In possibly the uncanniest moment to remind me of Tarkovsky’s horses, George Clooney steps out of his car to gaze at three horses out on the roadside. Coming from an ugly argument with a self-important client who has hit-and-ran a pedestrian, he seeks their communicative and comforting eyes for a minute of peace, he stares at them like a child asking for an embrace, what it means becomes unnecessary, because then his parked car explodes, he looks back, shocked, the horses flee, and it explodes again, he runs and throws his things in the fire, and escapes, carrying in his mind the weight of his case with a multibillion dollar firm and the death of his colleague connected to it.

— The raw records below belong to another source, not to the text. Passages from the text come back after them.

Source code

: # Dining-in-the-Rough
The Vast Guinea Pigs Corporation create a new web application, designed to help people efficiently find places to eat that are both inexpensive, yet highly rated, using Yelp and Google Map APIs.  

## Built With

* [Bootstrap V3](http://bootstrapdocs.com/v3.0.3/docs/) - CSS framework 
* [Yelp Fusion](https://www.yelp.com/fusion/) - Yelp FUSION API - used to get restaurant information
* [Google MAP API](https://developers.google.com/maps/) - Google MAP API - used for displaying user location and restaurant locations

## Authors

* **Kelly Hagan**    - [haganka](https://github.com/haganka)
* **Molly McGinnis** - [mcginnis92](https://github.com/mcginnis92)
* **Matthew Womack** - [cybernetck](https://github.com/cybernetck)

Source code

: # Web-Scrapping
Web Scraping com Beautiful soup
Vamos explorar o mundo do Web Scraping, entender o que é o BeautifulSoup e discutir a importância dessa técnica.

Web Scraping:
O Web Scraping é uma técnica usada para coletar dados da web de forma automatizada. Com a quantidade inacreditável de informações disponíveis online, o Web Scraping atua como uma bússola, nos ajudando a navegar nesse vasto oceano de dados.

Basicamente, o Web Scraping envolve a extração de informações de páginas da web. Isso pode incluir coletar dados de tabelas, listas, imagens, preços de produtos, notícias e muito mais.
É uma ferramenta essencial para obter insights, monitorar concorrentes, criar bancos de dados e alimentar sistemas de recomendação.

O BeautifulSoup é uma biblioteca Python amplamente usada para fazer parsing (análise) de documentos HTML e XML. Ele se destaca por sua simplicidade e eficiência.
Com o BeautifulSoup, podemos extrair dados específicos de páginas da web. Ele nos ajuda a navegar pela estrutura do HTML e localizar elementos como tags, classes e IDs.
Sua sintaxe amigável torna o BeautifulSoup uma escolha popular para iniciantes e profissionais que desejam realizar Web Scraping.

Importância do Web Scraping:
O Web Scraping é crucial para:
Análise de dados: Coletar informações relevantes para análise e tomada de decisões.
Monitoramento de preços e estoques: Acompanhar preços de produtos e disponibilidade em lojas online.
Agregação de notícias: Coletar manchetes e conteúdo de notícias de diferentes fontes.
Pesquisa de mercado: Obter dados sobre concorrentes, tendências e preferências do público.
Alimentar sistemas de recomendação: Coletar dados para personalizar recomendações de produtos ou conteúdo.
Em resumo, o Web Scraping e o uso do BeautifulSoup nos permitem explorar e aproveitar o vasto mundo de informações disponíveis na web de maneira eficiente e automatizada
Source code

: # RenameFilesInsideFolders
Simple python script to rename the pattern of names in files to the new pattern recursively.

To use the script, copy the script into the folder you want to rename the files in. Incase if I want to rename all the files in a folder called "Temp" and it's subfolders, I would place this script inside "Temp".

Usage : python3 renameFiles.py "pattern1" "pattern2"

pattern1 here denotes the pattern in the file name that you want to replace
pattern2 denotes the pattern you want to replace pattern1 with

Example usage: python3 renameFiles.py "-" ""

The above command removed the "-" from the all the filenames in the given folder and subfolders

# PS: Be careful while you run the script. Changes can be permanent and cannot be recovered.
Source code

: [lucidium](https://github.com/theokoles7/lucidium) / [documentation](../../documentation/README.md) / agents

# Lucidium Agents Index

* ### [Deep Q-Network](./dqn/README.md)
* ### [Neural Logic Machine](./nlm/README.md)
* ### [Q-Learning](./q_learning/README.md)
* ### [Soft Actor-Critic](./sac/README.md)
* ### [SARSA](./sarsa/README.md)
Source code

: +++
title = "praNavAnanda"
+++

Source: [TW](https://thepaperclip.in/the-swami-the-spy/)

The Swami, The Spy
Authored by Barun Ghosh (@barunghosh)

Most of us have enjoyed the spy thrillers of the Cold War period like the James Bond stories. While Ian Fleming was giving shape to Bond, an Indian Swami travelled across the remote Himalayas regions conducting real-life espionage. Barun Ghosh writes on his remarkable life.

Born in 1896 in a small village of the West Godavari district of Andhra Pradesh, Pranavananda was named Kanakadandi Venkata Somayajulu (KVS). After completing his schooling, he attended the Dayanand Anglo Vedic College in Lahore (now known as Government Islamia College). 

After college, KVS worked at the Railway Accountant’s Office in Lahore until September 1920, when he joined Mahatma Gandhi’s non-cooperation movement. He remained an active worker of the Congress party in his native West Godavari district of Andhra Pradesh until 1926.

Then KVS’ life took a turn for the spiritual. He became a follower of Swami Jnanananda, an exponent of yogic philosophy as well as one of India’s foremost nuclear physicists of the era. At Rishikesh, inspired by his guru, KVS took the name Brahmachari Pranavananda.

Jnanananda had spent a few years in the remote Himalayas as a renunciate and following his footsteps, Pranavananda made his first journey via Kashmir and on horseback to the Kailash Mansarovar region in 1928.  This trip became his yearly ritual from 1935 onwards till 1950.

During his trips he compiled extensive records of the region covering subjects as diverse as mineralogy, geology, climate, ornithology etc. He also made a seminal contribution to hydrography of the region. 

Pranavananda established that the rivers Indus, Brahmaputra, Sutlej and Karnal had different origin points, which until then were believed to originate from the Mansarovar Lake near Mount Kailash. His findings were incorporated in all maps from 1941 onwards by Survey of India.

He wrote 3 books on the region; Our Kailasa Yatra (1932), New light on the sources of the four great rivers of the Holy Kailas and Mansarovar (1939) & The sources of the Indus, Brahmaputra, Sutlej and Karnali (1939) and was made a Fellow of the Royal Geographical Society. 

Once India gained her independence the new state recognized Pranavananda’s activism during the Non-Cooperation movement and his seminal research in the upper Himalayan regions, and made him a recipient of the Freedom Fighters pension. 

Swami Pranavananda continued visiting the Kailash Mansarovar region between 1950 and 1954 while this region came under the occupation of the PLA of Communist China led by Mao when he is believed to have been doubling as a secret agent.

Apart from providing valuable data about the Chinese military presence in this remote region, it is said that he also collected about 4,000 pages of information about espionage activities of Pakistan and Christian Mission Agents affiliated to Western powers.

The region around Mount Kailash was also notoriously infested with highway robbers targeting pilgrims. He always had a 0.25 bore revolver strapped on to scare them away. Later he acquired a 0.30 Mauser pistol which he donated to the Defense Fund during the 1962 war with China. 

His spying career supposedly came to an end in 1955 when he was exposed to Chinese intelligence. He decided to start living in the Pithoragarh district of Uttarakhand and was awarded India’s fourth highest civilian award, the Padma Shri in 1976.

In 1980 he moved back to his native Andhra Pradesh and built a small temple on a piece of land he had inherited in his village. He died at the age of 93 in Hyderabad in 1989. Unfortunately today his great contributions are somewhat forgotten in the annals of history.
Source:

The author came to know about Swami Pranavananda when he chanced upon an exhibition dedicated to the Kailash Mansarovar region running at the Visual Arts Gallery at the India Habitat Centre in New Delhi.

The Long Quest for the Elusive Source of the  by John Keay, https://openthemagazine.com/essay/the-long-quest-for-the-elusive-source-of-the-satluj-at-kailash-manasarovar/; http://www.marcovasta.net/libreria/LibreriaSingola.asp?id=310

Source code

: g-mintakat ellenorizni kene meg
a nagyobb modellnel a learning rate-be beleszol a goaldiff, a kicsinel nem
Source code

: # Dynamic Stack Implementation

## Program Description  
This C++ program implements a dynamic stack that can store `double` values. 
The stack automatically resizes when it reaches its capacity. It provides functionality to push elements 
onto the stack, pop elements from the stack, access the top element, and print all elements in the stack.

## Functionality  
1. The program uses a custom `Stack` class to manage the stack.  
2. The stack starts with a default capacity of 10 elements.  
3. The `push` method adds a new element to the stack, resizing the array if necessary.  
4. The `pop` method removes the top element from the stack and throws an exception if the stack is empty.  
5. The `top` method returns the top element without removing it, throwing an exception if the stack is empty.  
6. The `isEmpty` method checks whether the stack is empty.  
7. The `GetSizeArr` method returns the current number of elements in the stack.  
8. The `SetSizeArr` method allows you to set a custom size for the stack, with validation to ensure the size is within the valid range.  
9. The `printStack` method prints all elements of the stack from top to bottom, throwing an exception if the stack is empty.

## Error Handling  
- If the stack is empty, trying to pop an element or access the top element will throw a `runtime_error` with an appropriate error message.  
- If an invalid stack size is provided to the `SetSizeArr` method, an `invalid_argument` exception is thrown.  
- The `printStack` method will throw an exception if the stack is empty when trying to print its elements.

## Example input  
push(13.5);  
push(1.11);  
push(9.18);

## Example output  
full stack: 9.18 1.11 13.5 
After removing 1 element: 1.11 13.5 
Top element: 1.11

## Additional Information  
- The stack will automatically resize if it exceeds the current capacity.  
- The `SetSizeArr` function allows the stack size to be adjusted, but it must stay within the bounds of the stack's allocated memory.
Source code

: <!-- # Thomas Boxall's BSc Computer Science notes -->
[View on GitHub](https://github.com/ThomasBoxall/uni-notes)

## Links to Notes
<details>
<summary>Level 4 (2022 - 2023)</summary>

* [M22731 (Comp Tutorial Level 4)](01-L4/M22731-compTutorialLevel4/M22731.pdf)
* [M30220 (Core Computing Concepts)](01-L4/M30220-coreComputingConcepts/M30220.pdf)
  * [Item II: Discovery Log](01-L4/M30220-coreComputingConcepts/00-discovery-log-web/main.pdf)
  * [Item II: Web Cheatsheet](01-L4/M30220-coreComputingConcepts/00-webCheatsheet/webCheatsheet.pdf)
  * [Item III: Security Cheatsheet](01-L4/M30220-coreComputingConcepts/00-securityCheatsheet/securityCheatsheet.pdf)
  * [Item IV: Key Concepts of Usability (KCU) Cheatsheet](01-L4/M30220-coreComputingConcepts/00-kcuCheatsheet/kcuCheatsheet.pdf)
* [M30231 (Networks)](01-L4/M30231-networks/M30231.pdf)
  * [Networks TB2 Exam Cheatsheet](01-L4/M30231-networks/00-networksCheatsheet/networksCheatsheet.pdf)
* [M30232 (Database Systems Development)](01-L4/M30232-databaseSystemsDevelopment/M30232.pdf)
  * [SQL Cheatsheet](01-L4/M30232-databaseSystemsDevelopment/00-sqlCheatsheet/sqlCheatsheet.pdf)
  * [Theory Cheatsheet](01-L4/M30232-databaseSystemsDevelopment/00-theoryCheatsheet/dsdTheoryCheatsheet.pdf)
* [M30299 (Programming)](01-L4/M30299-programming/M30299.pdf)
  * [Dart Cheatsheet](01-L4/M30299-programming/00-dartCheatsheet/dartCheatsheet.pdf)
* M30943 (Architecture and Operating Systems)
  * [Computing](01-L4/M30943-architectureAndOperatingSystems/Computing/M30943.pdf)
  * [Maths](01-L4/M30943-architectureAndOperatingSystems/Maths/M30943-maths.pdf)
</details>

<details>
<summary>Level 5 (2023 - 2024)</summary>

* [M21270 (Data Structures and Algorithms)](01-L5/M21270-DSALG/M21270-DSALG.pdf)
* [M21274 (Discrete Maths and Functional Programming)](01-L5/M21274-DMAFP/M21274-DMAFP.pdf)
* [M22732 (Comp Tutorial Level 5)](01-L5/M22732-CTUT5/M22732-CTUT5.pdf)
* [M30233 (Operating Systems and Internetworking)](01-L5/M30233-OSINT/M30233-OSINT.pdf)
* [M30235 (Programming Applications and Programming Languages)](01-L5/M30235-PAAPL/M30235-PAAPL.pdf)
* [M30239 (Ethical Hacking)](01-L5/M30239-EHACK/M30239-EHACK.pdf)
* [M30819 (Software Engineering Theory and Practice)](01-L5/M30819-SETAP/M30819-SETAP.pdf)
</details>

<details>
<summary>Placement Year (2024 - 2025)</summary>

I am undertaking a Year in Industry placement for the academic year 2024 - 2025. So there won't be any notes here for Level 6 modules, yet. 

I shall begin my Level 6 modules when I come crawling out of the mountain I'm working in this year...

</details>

Suffice it to say that that is the peak of this film’s meandering exercises. Gilroy is used to writing thrillers, penning the three installments of the Bourne series, and as he puts himself in full control as director, he still has that biting coldness of an inconsolable man, setting this deftly-paced thriller in unstoppable flare. Like a bonfire with enough driftwood to burn, it flames rewardingly in the end; what happens in between while you are watching it becomes the most crucial. With Gilroy borrowing a backdrop from Grisham, it interests me how American film and TV are peppered by legal dramas, that while it informs an ordinary citizen his rights and duties, it also employs a lot of attorneys and law firms, brainstorming on another TV series or getting consulted for a courtroom drama to be produced by Warner. Gilroy’s hands are evident in every scene of Michael Clayton, from its hard-boiled direction to the clever editing (done by his younger brother John), it proves a promising turn for him. The unconventional cutting of supposedly long dialogues, interspersed with still images or previous undertakings of the character, notably that scene when Tilda Swinton rehearses her interview, pokes suspense effectively. The square off near the final scene is all I’ve been waiting for, what with Swinton’s infectious nervousness and Clooney’s wicked charm, it is a bomb that explodes with the quietest but the most destructive sound, its serious threads weaving a confusingly impressive whole. Clooney gives an arguably vulnerable performance – – solid if I may be allowed to change my mind – – but that wouldn’t change the fact that his new direction as a filmmaker and a brilliant actor is earning him a great deal of respect; late, of course, has always been better than never. Going back, those horses in the beginning – – the savior of Clayton’s life – – are as strange as they are indescribably well-placed.